The Trump Administration is planning on auctioning off drilling rights to the Arctic National Wildlife Refuge in Alaska beginning Jan. 6 of next year, just two weeks before the inauguration of president-elect Joe Biden. This last-minute effort to pursue oil drilling in the ANWR has sparked disputes that are greater than ever before.
Controversy over drilling in the Arctic National Wildlife Refuge is not a recent development. In fact, debates over oil drilling began in 1980 when President Carter signed the Alaska National Interest Lands Conservation Act which gave rights to develop oil reserves in the Arctic Refuge as long as congressional approval was granted.
The Republican-dominated Congress approved legislation to open up a 1.5 million-acre coastal plain area of the ANWR known as Section 1002 to exploration and oil drilling in the tax reform bill of 2017. The leasing sale of the Arctic Refuge is the last effort to achieve what the Trump Administration has failed to do itself: destroy one of the last standing wildlife refuges that has yet to be touched by human industry.
Drilling the coastal plain would encroach on the birthing grounds of Porcupine caribou herds as well as the denning areas of the endangered Beaufort Sea polar bears and hundreds of bird and marine species would be threatened by the pollution produced by drilling and potential oil spills.
Oil drilling will not only harm local wildlife and ecosystems but contribute to the greater problem of climate change as the United States fossil fuel industry has already produced 5.9 billion metric tonnes of greenhouse gasses in just the past three years.
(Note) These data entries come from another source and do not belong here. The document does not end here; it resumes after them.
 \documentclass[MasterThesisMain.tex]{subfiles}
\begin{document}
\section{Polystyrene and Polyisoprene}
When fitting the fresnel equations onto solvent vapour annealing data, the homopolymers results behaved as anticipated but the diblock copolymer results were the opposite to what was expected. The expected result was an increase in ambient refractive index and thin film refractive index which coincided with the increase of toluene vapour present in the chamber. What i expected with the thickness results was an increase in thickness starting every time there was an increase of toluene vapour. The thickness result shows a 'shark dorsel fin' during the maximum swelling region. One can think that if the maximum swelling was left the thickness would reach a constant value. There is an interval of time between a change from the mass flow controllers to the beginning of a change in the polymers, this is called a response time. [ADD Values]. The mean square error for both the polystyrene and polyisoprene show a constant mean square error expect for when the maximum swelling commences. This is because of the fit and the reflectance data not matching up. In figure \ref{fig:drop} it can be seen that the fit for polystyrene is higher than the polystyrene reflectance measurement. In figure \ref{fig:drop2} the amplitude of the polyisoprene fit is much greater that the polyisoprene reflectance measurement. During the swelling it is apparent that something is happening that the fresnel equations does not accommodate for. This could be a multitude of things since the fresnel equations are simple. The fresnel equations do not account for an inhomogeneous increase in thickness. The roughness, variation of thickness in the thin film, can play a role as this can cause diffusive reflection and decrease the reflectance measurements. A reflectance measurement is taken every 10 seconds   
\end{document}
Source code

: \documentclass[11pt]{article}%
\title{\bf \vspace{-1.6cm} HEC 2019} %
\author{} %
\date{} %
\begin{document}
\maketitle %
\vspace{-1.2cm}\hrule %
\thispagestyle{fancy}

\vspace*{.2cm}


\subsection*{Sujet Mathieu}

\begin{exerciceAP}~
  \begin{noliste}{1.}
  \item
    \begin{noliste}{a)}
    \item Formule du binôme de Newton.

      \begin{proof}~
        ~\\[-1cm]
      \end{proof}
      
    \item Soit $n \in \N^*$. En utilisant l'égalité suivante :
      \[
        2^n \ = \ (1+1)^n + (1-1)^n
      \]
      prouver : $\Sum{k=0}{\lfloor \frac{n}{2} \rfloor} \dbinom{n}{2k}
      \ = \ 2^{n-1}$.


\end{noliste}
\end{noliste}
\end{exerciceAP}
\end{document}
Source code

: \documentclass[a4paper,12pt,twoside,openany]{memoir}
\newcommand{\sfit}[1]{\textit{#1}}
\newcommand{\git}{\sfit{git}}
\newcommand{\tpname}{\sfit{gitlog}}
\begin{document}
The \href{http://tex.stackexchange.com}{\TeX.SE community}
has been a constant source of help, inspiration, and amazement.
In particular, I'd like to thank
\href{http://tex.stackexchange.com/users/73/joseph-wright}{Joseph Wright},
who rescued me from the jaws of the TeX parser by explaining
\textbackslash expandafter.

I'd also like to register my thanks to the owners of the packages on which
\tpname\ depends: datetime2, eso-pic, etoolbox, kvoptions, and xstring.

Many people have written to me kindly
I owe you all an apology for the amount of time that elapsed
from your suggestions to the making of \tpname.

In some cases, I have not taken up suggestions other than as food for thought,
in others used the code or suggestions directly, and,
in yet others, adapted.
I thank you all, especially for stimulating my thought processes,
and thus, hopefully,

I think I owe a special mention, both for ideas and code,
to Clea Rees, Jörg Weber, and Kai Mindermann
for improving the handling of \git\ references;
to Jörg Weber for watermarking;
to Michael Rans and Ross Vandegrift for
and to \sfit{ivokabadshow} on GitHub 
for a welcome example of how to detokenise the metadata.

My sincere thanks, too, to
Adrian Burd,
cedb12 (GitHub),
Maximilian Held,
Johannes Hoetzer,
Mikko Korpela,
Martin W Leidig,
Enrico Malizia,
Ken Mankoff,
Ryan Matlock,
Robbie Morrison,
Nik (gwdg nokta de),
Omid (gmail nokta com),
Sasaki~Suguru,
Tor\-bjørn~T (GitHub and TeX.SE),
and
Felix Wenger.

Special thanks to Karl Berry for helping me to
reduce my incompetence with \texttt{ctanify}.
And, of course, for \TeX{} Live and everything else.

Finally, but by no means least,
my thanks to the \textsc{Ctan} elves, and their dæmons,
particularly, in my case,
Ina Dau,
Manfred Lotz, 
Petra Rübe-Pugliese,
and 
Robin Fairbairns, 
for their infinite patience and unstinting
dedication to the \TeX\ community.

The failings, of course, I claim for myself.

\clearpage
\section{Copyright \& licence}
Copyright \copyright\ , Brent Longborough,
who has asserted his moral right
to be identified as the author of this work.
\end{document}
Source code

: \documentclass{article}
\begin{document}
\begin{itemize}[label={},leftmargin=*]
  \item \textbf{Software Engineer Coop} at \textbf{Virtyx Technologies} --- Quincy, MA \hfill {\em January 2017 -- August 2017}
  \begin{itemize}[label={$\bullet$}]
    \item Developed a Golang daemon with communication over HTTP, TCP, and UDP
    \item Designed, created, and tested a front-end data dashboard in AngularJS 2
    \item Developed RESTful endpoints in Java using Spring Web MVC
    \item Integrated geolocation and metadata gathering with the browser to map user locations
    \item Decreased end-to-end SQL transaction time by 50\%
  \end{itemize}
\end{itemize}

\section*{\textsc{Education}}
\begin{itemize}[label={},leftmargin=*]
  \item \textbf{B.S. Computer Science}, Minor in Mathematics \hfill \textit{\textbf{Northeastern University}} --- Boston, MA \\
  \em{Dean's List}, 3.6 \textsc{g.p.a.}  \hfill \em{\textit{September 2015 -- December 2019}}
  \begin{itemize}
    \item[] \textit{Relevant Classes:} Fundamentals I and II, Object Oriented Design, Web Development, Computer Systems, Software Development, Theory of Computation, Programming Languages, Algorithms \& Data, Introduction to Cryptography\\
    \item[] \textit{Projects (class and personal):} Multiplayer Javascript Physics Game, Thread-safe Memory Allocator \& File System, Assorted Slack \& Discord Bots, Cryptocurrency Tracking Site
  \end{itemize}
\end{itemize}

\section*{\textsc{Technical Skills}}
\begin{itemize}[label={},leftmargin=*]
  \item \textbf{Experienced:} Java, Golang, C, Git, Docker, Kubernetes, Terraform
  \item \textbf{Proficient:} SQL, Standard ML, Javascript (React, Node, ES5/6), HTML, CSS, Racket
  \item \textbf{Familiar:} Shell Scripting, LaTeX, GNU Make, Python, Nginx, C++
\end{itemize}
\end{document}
Not only would drilling disturb wildlife but the indigenous Gwich’in people who live on the border of the ANWR rely on the Porcupine caribou as a resource of food and lifestyle. The lands and wildlife of the Arctic Refuge also hold cultural value to the Gwich’in people.
Economically, the benefits of drilling in the Arctic National Wildlife Refuge are minuscule and uncertain. Major banks including Citigroup, JP Morgan Chase, Goldman Sachs, Morgan Stanley and Wells Fargo have refused to fund the drilling efforts in the ANWR due to public backlash and also because of the sheer risk Arctic drilling holds.
Additionally, the oil industry has been hard hit by the coronavirus pandemic and prices of oil have plummeted as demands are low due to a sudden stop in travel and transportation use, putting oil drilling investors at greater risk. The lease of the Arctic Refuge also does not allow for immediate drilling as exploration has yet to be done and, according to the Energy Information Administration, the ANWR would only be profitable and increase the total crude oil production in the United States after 2030.
By that time, the surging renewable energy industry is likely to take over and with the new Biden Administration’s climate plan to become carbon neutral by 2050, our reliance on oil will soon become obsolete. Oil drilling in the ANWR is a step backward from our progress to become more environmentally friendly and is not worth the cost of losing the culturally sacred lands of the Gwich’in people and the wildlife that is already threatened by climate change.
Those who advocate for oil drilling in the ANWR claim that it would provide substantial economic benefits. One group of Alaskans, the Inupiat Eskimos, hope that oil drilling will help fund urban development as well as public services including education, medicine and sanitation. Because about 85% of Alaska’s state budget is from oil revenues supplied mainly by the Trans-Alaska Pipeline System, many conservative Alaskans also refuse to pass on an opportunity to boost this prominent sector of their economy.
However, none of these economic benefits are beyond doubt as the drilling process takes decades to start, the amount and accessibility of crude oil has yet to be explored, and as reported by the EIA: “market dynamics could limit the amount of increased Alaskan production processed domestically… [and] demand for gasoline in the United States is expected to decline through about 2040 because of improvements in fuel economy.”
A potential economic boost in the collapsing oil industry during a time of environmental reform and a move towards renewable energy resources is not worth the detriment of a wildlife refuge, a loss of sacred land, and an overall depletion of global environmental health.
The Arctic National Wildlife Refuge is one of the last of its kind in the entire world and the largest national wildlife refuge in the country. It was established to protect the Arctic ecosystem and the immensely diverse number of species as it is a refuge after all. There are no roads or established trails and the ANWR is only accessible to the public through air travel. It is one of earth’s most valued and natural masterpieces.
We only have so much time before we lose another species before another ferocious natural disaster kills thousands and before it is too late to reverse the effects of human greed. To threaten the natural world is not “development,” it is destruction.